Но что принесли эти усилия? Да, основная часть статей Дмитрева по народно-освободительным движениям поздней Античности (восемь из девяти) вышла в «Вестнике древней истории» (шесть) и возрожденном «Византийском временнике» (две) – вполне достаточно, чтобы привлечь внимание не только отечественных, но и зарубежных коллег и даже чтобы спустя много лет назвать его достижения классикой отечественной исторической науки[255]
. Однако при этом монография по итогам докторской диссертации, которую Дмитрев писал много лет, так и не вышла, и, судя по активности Дмитрева, совершенно не похоже, чтобы причина была в том, что он не мог закончить текст. Ни в Москву, ни в Ленинград Дмитрев устроиться на работу не смог – конечно, этот вариант перевода его бы вполне устроил[256]. Наконец, последние шесть лет жизни без крупных публикаций – это тоже свидетельствует о весьма ограниченном успехе в науке.Можно сказать, что научная активность Дмитрева упирается в потолок (который нынче модно называть «стеклянным») и к середине 1950‐х гг. никакого движения уже не происходит. Почему? Чтобы ответить на этот вопрос, нужно обратиться к особенностям построения авторской концепции.
Прежде всего – снова несколько слов о стиле, как в смысле языка, так и в смысле стиля построения повествования. Бросающаяся в глаза читателю характеристика – сгущение красок, если продолжать образный ряд, то в основном красной и черной. Римская империя в изображении Дмитрева – террористический режим[257]

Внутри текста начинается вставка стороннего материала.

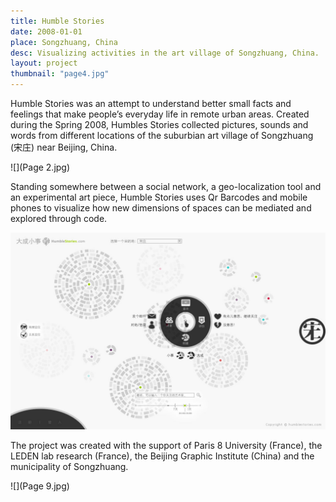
 ```yaml
---
title: Humble Stories
date: 2008-01-01
place: Songzhuang, China
desc: Visualizing activities in the art village of Songzhuang, China.
layout: project
thumbnail: "page4.jpg"
---
```


Humble Stories was an attempt to understand better small facts and feelings that make people’s everyday life in remote urban areas. Created during the Spring 2008, Humbles Stories collected pictures, sounds and words from different locations of the suburbian art village of Songzhuang (宋庄) near Beijing, China.


![](Page 2.jpg)

Standing somewhere between a social network, a geo-localization tool and an experimental art piece, Humble Stories uses Qr Barcodes and mobile phones to visualize how new dimensions of spaces can be mediated and explored through code.

![](choosea.jpg)

The project was created with the support of Paris 8 University (France), the LEDEN lab research (France), the Beijing Graphic Institute (China) and the municipality of Songzhuang.

![](Page 9.jpg)
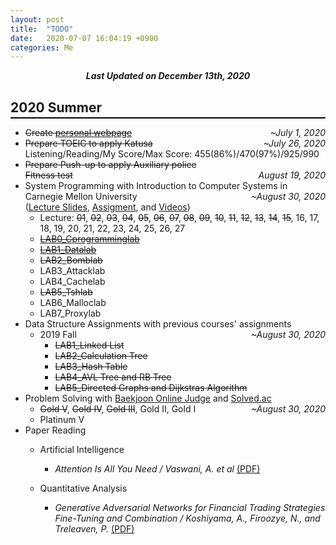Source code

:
 ```yaml
---
layout: post
title:  "TODO"
date:   2020-07-07 16:04:19 +0900
categories: Me
---
```


<div style="text-align: center"><i><b>Last Updated on December 13th, 2020</b></i></div>

## 2020 Summer
<hr style="height: 2px; border:none; margin-top: -1em; margin-bottom:0.5em; padding: 0; background:black">

- ~~Create [personal webpage](https://thinkin9.github.io/)~~  <span style="float: right"> *~July 1, 2020* </span>   
- ~~Prepare TOEIC to apply Katusa~~ <span style="float: right"> *~July 26, 2020* </span>   
Listening/Reading/My Score/Max Score: 455(86%)/470(97%)/925/990   
- ~~Prepare Push-up to apply Auxiliary police~~      
~~Fitness test~~ <span style="float: right"> *August 19, 2020* </span>   
- System Programming with Introduction to Computer Systems in Carnegie Mellon University <span style="float: right"> *~August 30, 2020* </span>   
([Lecture Slides](http://www.cs.cmu.edu/afs/cs/academic/class/15213-s20/www/schedule.html), [Assigment](http://csapp.cs.cmu.edu/3e/labs.html), and [Videos](https://scs.hosted.panopto.com/Panopto/Pages/Sessions/List.aspx#folderID=%22b96d90ae-9871-4fae-91e2-b1627b43e25e%22&maxResults=250&sortColumn=1&sortAscending=true))
    - Lecture: ~~01~~, ~~02~~, ~~03~~, ~~04~~, ~~05~~, ~~06~~, ~~07~~, ~~08~~, ~~09~~, ~~10~~, ~~11~~, ~~12~~, ~~13~~, ~~14~~, ~~15~~, 16, 17, 18, 19, 20, 21, 22, 23, 24, 25, 26, 27   
    - [~~LAB0_Cprogramminglab~~](https://thinkin9.github.io/system_programming/2020/07/08/CS-15-213-LAB0.html)
    - [~~LAB1_Datalab~~](https://thinkin9.github.io/system_programming/2020/08/06/CS-15-213-LAB1.html)
    - ~~LAB2_Bomblab~~
    - LAB3_Attacklab
    - LAB4_Cachelab
    - ~~LAB5_Tshlab~~
    - LAB6_Malloclab
    - LAB7_Proxylab
- Data Structure Assignments with previous courses' assignments <span style="float: right"> *~August 30, 2020* </span>   
    - 2019 Fall
        - ~~LAB1_Linked List~~
        - ~~LAB2_Calculation Tree~~
        - ~~LAB3_Hash Table~~
        - ~~LAB4_AVL Tree and RB Tree~~
        - ~~LAB5_Directed Graphs and Dijkstras Algorithm~~
- Problem Solving with [Baekjoon Online Judge](https://www.acmicpc.net/) and [Solved.ac](https://solved.ac/) <span style="float: right"> *~August 30, 2020* </span>   
    - ~~Gold V~~, ~~Gold IV~~, ~~Gold III~~, Gold II, Gold I
    - Platinum V
- Paper Reading
    - Artificial Intelligence
        - *Attention Is All You Need / Vaswani, A. et al* [(PDF)](https://arxiv.org/abs/1706.03762)

    - Quantitative Analysis
        - *Generative Adversarial Networks for Financial Trading Strategies Fine-Tuning and Combination / Koshiyama, A., Firoozye, N., and Treleaven, P.* [(PDF)](https://arxiv.org/abs/1901.01751)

, призванный силой оружия утверждать власть римлян над завоеванными народами; понятие «римский мир» вызывает у автора сарказм – для него это не более чем пропагандистская конструкция, слабо прикрывающая неприглядную реальность, в которой упомянутым «миром» и благополучием наслаждались только римляне и пошедшие на сделку с ними этнические элиты, в то время как основная масса покоренных стран и народов жестоко эксплуатировалась и каралась за попытки добиться свободы[258]. Поэтому фактически историк не видит периода спокойствия между созданием империи и ее кризисом, народное недовольство в провинциях не затухало никогда, местные жители, особенно в окраинных и приграничных провинциях (Иудея, Египет, дунайские провинции, Галлия, Африка), не мыслили себя римлянами и не забывали мечту о независимости, об общинных порядках[259]. Если они не могли организовать крупные восстания против римской власти, то уходили в разбойники (latrones). Положение низших классов в провинциях было настолько плохим[260], что они жили не лучше, а хуже варваров по другую сторону границы, и когда варвары вторгались на территорию империи, угнетенные всемерно их поддерживали[261]. Гнев местных и ярость варваров были направлены в основном на имущие классы[262]. Христианство не играло в этом процессе самостоятельной исторической роли, поскольку было расколото по социальному признаку: религия для элит проповедовала послушание и государственный порядок, народное же христианство радикализировалось, выражая мечты масс о справедливом устройстве общества[263].Массы у Дмитрева полны социальной ненависти, наиболее непокорные из них не подчиняются властям никогда и поэтому уходят в партизаны[264]
, причем это противостояние длится в течение жизни целых поколений, отдельные восстания в регионах сплетаются автором в последовательные цепочки, которые в итоге сольются в огромное движение, исчерпавшее военные ресурсы империи[265].Конечно, в этой версии истории льется кровь и кипит борьба. Отсюда в его сюжетах о массовых движениях очень много пафоса при описании движения в буквальном смысле слова: «рабы и колоны массами снимались с мест и бежали, куда глаза глядят»[266]
, «неустрашимые отряды берберийских всадников неуловимо проскальзывали…»[267]. Прекрасно чувствуя, что рабы-революционеры в те годы воспринимались как прообраз пролетарских бойцов, автор добавляет иногда штрихи, которые должны обыграть эту тенденцию[268]. Не имея достаточных данных, чтобы показать все это с помощью если не цифр, то какой-то определенности, Дмитрев собирает выдержки из легендарных рассказов или из беллетристики тех лет[269] и обильно использует литературные штампы для создания общего впечатления: «смертный бой», «жестокий кризис», «страшная эпидемия чумы»[270]; восстания подавляются римлянами со «свирепой беспощадностью»[271]; местные народы чувствуют «буйную и неоформленную ненависть к римским колонизаторам»[272]. В его научных статьях безо всякого стеснения живут слова «ужасный»[273] и «страшный»[274].Этот парад штампованных эпитетов сопровождается специфическим обращением с источниками.